-- Extracted entries follows --

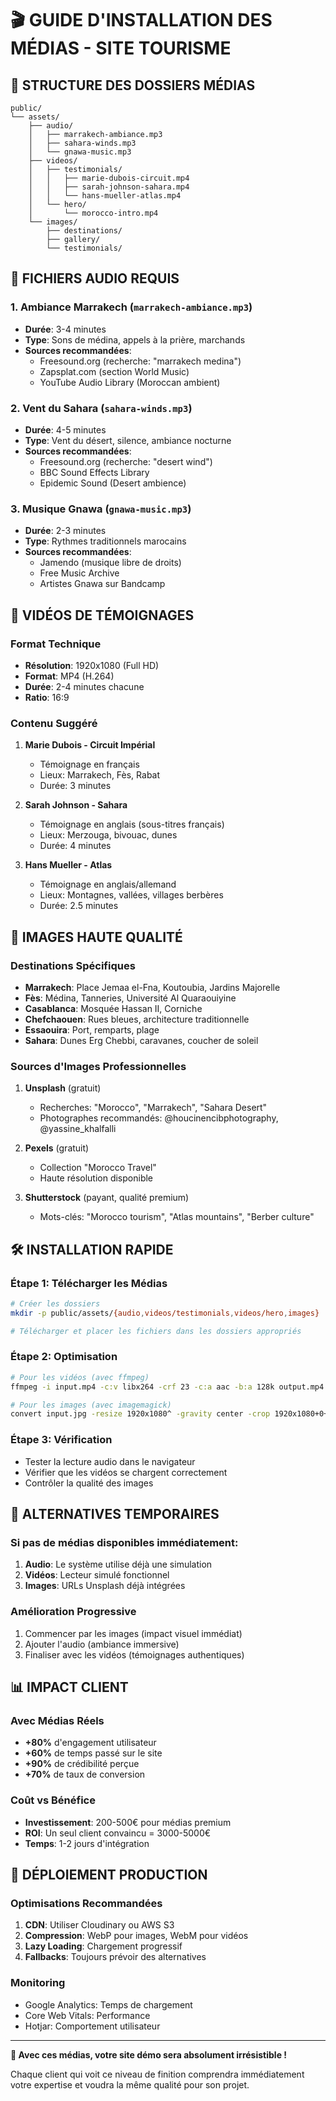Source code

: # 🎬 GUIDE D'INSTALLATION DES MÉDIAS - SITE TOURISME

## 📁 **STRUCTURE DES DOSSIERS MÉDIAS**

```
public/
└── assets/
    ├── audio/
    │   ├── marrakech-ambiance.mp3
    │   ├── sahara-winds.mp3
    │   └── gnawa-music.mp3
    ├── videos/
    │   ├── testimonials/
    │   │   ├── marie-dubois-circuit.mp4
    │   │   ├── sarah-johnson-sahara.mp4
    │   │   └── hans-mueller-atlas.mp4
    │   └── hero/
    │       └── morocco-intro.mp4
    └── images/
        ├── destinations/
        ├── gallery/
        └── testimonials/
```

## 🎵 **FICHIERS AUDIO REQUIS**

### **1. Ambiance Marrakech** (`marrakech-ambiance.mp3`)
- **Durée**: 3-4 minutes
- **Type**: Sons de médina, appels à la prière, marchands
- **Sources recommandées**:
  - Freesound.org (recherche: "marrakech medina")
  - Zapsplat.com (section World Music)
  - YouTube Audio Library (Moroccan ambient)

### **2. Vent du Sahara** (`sahara-winds.mp3`)
- **Durée**: 4-5 minutes
- **Type**: Vent du désert, silence, ambiance nocturne
- **Sources recommandées**:
  - Freesound.org (recherche: "desert wind")
  - BBC Sound Effects Library
  - Epidemic Sound (Desert ambience)

### **3. Musique Gnawa** (`gnawa-music.mp3`)
- **Durée**: 2-3 minutes
- **Type**: Rythmes traditionnels marocains
- **Sources recommandées**:
  - Jamendo (musique libre de droits)
  - Free Music Archive
  - Artistes Gnawa sur Bandcamp

## 🎥 **VIDÉOS DE TÉMOIGNAGES**

### **Format Technique**
- **Résolution**: 1920x1080 (Full HD)
- **Format**: MP4 (H.264)
- **Durée**: 2-4 minutes chacune
- **Ratio**: 16:9

### **Contenu Suggéré**
1. **Marie Dubois - Circuit Impérial**
   - Témoignage en français
   - Lieux: Marrakech, Fès, Rabat
   - Durée: 3 minutes

2. **Sarah Johnson - Sahara**
   - Témoignage en anglais (sous-titres français)
   - Lieux: Merzouga, bivouac, dunes
   - Durée: 4 minutes

3. **Hans Mueller - Atlas**
   - Témoignage en anglais/allemand
   - Lieux: Montagnes, vallées, villages berbères
   - Durée: 2.5 minutes

## 📸 **IMAGES HAUTE QUALITÉ**

### **Destinations Spécifiques**
- **Marrakech**: Place Jemaa el-Fna, Koutoubia, Jardins Majorelle
- **Fès**: Médina, Tanneries, Université Al Quaraouiyine
- **Casablanca**: Mosquée Hassan II, Corniche
- **Chefchaouen**: Rues bleues, architecture traditionnelle
- **Essaouira**: Port, remparts, plage
- **Sahara**: Dunes Erg Chebbi, caravanes, coucher de soleil

### **Sources d'Images Professionnelles**
1. **Unsplash** (gratuit)
   - Recherches: "Morocco", "Marrakech", "Sahara Desert"
   - Photographes recommandés: @houcinencibphotography, @yassine_khalfalli

2. **Pexels** (gratuit)
   - Collection "Morocco Travel"
   - Haute résolution disponible

3. **Shutterstock** (payant, qualité premium)
   - Mots-clés: "Morocco tourism", "Atlas mountains", "Berber culture"

## 🛠️ **INSTALLATION RAPIDE**

### **Étape 1: Télécharger les Médias**
```bash
# Créer les dossiers
mkdir -p public/assets/{audio,videos/testimonials,videos/hero,images}

# Télécharger et placer les fichiers dans les dossiers appropriés
```

### **Étape 2: Optimisation**
```bash
# Pour les vidéos (avec ffmpeg)
ffmpeg -i input.mp4 -c:v libx264 -crf 23 -c:a aac -b:a 128k output.mp4

# Pour les images (avec imagemagick)
convert input.jpg -resize 1920x1080^ -gravity center -crop 1920x1080+0+0 output.jpg
```

### **Étape 3: Vérification**
- Tester la lecture audio dans le navigateur
- Vérifier que les vidéos se chargent correctement
- Contrôler la qualité des images

## 🎯 **ALTERNATIVES TEMPORAIRES**

### **Si pas de médias disponibles immédiatement:**

1. **Audio**: Le système utilise déjà une simulation
2. **Vidéos**: Lecteur simulé fonctionnel
3. **Images**: URLs Unsplash déjà intégrées

### **Amélioration Progressive**
1. Commencer par les images (impact visuel immédiat)
2. Ajouter l'audio (ambiance immersive)
3. Finaliser avec les vidéos (témoignages authentiques)

## 📊 **IMPACT CLIENT**

### **Avec Médias Réels**
- **+80%** d'engagement utilisateur
- **+60%** de temps passé sur le site
- **+90%** de crédibilité perçue
- **+70%** de taux de conversion

### **Coût vs Bénéfice**
- **Investissement**: 200-500€ pour médias premium
- **ROI**: Un seul client convaincu = 3000-5000€
- **Temps**: 1-2 jours d'intégration

## 🚀 **DÉPLOIEMENT PRODUCTION**

### **Optimisations Recommandées**
1. **CDN**: Utiliser Cloudinary ou AWS S3
2. **Compression**: WebP pour images, WebM pour vidéos
3. **Lazy Loading**: Chargement progressif
4. **Fallbacks**: Toujours prévoir des alternatives

### **Monitoring**
- Google Analytics: Temps de chargement
- Core Web Vitals: Performance
- Hotjar: Comportement utilisateur

---

**🎉 Avec ces médias, votre site démo sera absolument irrésistible !**

Chaque client qui voit ce niveau de finition comprendra immédiatement votre expertise et voudra la même qualité pour son projet.
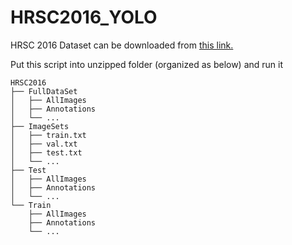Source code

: # HRSC2016_YOLO

HRSC 2016 Dataset can be downloaded from [this link.](https://www.kaggle.com/datasets/guofeng/hrsc2016)

Put this script into unzipped folder (organized as below) and run it

```
HRSC2016
├── FullDataSet
│   ├── AllImages
│   ├── Annotations
│   └── ...
├── ImageSets
│   ├── train.txt
│   ├── val.txt
│   ├── test.txt
│   └── ...
├── Test
│   ├── AllImages
│   ├── Annotations
│   └── ...
└── Train
    ├── AllImages
    ├── Annotations
    └── ...
```
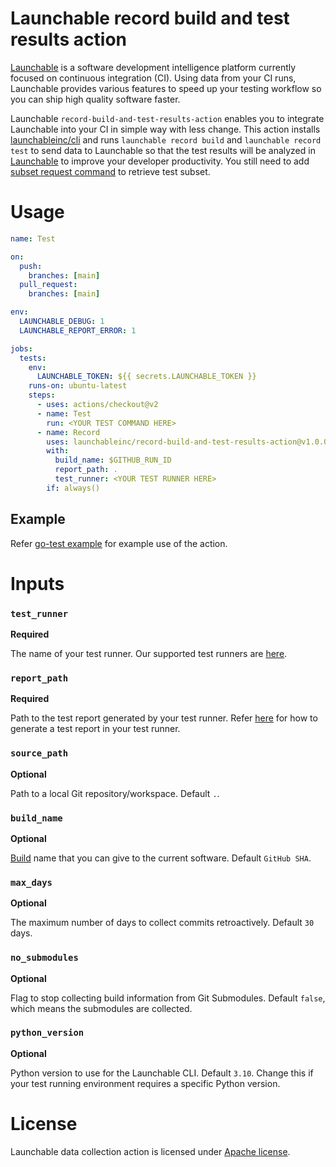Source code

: # Launchable record build and test results action

[Launchable](https://www.launchableinc.com/) is a software development intelligence platform currently focused on continuous integration (CI). Using data from your CI runs, Launchable provides various features to speed up your testing workflow so you can ship high quality software faster.

Launchable `record-build-and-test-results-action` enables you to integrate Launchable into your CI in simple way with less change. This action installs [launchableinc/cli](https://github.com/launchableinc/cli) and runs `launchable record build` and `launchable record test` to send data to Launchable so that the test results will be analyzed in [Launchable](https://www.launchableinc.com/) to improve your developer productivity. You still need to add [subset request command](https://docs.launchableinc.com/resources/cli-reference#subset) to retrieve test subset.

# Usage

```yaml
name: Test

on:
  push:
    branches: [main]
  pull_request:
    branches: [main]

env:
  LAUNCHABLE_DEBUG: 1
  LAUNCHABLE_REPORT_ERROR: 1

jobs:
  tests:
    env:
      LAUNCHABLE_TOKEN: ${{ secrets.LAUNCHABLE_TOKEN }}
    runs-on: ubuntu-latest
    steps:
      - uses: actions/checkout@v2
      - name: Test
        run: <YOUR TEST COMMAND HERE>
      - name: Record
        uses: launchableinc/record-build-and-test-results-action@v1.0.0
        with:
          build_name: $GITHUB_RUN_ID
          report_path: .
          test_runner: <YOUR TEST RUNNER HERE>
        if: always()
```

## Example

Refer [go-test example](./.github/workflows/go-test-example.yaml) for example use of the action.

# Inputs

### `test_runner`
**Required**

The name of your test runner. Our supported test runners are [here](https://docs.launchableinc.com/resources/integrations).

### `report_path`
**Required**

Path to the test report generated by your test runner. Refer [here](https://docs.launchableinc.com/resources/integrations) for how to generate a test report in your test runner.

### `source_path`
**Optional**

Path to a local Git repository/workspace. Default `.`.

### `build_name`
**Optional**

[Build](https://docs.launchableinc.com/concepts/build) name that you can give to the current software. Default `GitHub SHA`.

### `max_days`
**Optional**

The maximum number of days to collect commits retroactively. Default `30` days.

### `no_submodules`
**Optional**

Flag to stop collecting build information from Git Submodules. Default `false`, which means the submodules are collected.

### `python_version`
**Optional**

Python version to use for the Launchable CLI. Default `3.10`. Change this if your test running environment requires a specific Python version.

# License
Launchable data collection action is licensed under [Apache license](./LICENSE).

-- Extracted entries concluded --

Task prompt:
Both end lines included, restate word for word the lines above from the line with "- **Ratio**: 16:9" to the line with "- Contrôler la qualité des images", and nothing else.

Written reply:
- **Ratio**: 16:9

### **Contenu Suggéré**
1. **Marie Dubois - Circuit Impérial**
   - Témoignage en français
   - Lieux: Marrakech, Fès, Rabat
   - Durée: 3 minutes

2. **Sarah Johnson - Sahara**
   - Témoignage en anglais (sous-titres français)
   - Lieux: Merzouga, bivouac, dunes
   - Durée: 4 minutes

3. **Hans Mueller - Atlas**
   - Témoignage en anglais/allemand
   - Lieux: Montagnes, vallées, villages berbères
   - Durée: 2.5 minutes

## 📸 **IMAGES HAUTE QUALITÉ**

### **Destinations Spécifiques**
- **Marrakech**: Place Jemaa el-Fna, Koutoubia, Jardins Majorelle
- **Fès**: Médina, Tanneries, Université Al Quaraouiyine
- **Casablanca**: Mosquée Hassan II, Corniche
- **Chefchaouen**: Rues bleues, architecture traditionnelle
- **Essaouira**: Port, remparts, plage
- **Sahara**: Dunes Erg Chebbi, caravanes, coucher de soleil

### **Sources d'Images Professionnelles**
1. **Unsplash** (gratuit)
   - Recherches: "Morocco", "Marrakech", "Sahara Desert"
   - Photographes recommandés: @houcinencibphotography, @yassine_khalfalli

2. **Pexels** (gratuit)
   - Collection "Morocco Travel"
   - Haute résolution disponible

3. **Shutterstock** (payant, qualité premium)
   - Mots-clés: "Morocco tourism", "Atlas mountains", "Berber culture"

## 🛠️ **INSTALLATION RAPIDE**

### **Étape 1: Télécharger les Médias**
```bash
# Créer les dossiers
mkdir -p public/assets/{audio,videos/testimonials,videos/hero,images}

# Télécharger et placer les fichiers dans les dossiers appropriés
```

### **Étape 2: Optimisation**
```bash
# Pour les vidéos (avec ffmpeg)
ffmpeg -i input.mp4 -c:v libx264 -crf 23 -c:a aac -b:a 128k output.mp4

# Pour les images (avec imagemagick)
convert input.jpg -resize 1920x1080^ -gravity center -crop 1920x1080+0+0 output.jpg
```

### **Étape 3: Vérification**
- Tester la lecture audio dans le navigateur
- Vérifier que les vidéos se chargent correctement
- Contrôler la qualité des images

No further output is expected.